Items from a dataset
>>

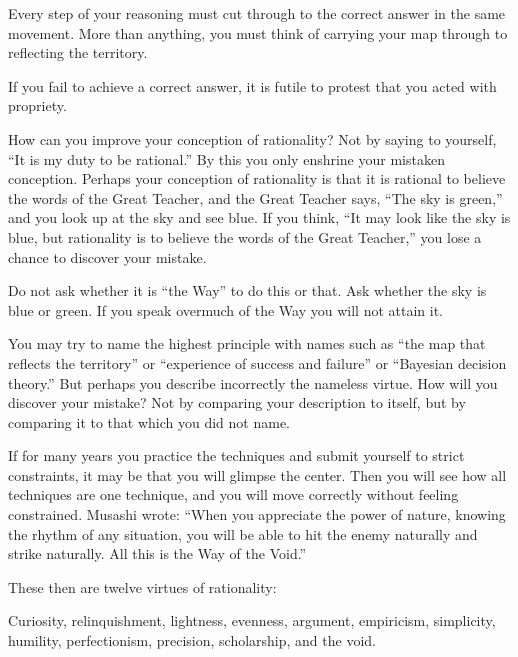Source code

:  Every step of your reasoning must cut through to the correct
answer in the same movement. More than anything, you must think of
carrying your map through to reflecting the territory.


 If you fail to achieve a correct answer, it is futile to protest
that you acted with propriety.


 How can you improve your conception of rationality? Not by saying
to yourself, ``It is my duty to be
rational.'' By this you only enshrine your mistaken
conception. Perhaps your conception of rationality is that it is
rational to believe the words of the Great Teacher, and the Great
Teacher says, ``The sky is green,''
and you look up at the sky and see blue. If you think,
``It may look like the sky is blue, but rationality is
to believe the words of the Great Teacher,'' you lose
a chance to discover your mistake.


 Do not ask whether it is ``the
Way'' to do this or that. Ask whether the sky is blue
or green. If you speak overmuch of the Way you will not attain it.


 You may try to name the highest principle with names such as
``the map that reflects the
territory'' or ``experience of
success and failure'' or ``Bayesian
decision theory.'' But perhaps you describe
incorrectly the nameless virtue. How will you discover your mistake?
Not by comparing your description to itself, but by comparing it to
that which you did not name.


 If for many years you practice the techniques and submit yourself
to strict constraints, it may be that you will glimpse the center. Then
you will see how all techniques are one technique, and you will move
correctly without feeling constrained. Musashi wrote:
``When you appreciate the power of nature, knowing the
rhythm of any situation, you will be able to hit the enemy naturally
and strike naturally. All this is the Way of the
Void.''


 These then are twelve virtues of rationality:


 Curiosity, relinquishment, lightness, evenness, argument,
empiricism, simplicity, humility, perfectionism, precision,
scholarship, and the void.

\myendsectiontext


\bigskip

<<

● **What to work on**: An exact copy of the lines above, from the one containing "or green. If" through the one containing "success and failure''", is the whole of the answer.

● **Answer to this exercise**:
or green. If you speak overmuch of the Way you will not attain it.


 You may try to name the highest principle with names such as
``the map that reflects the
territory'' or ``experience of
success and failure'' or ``Bayesian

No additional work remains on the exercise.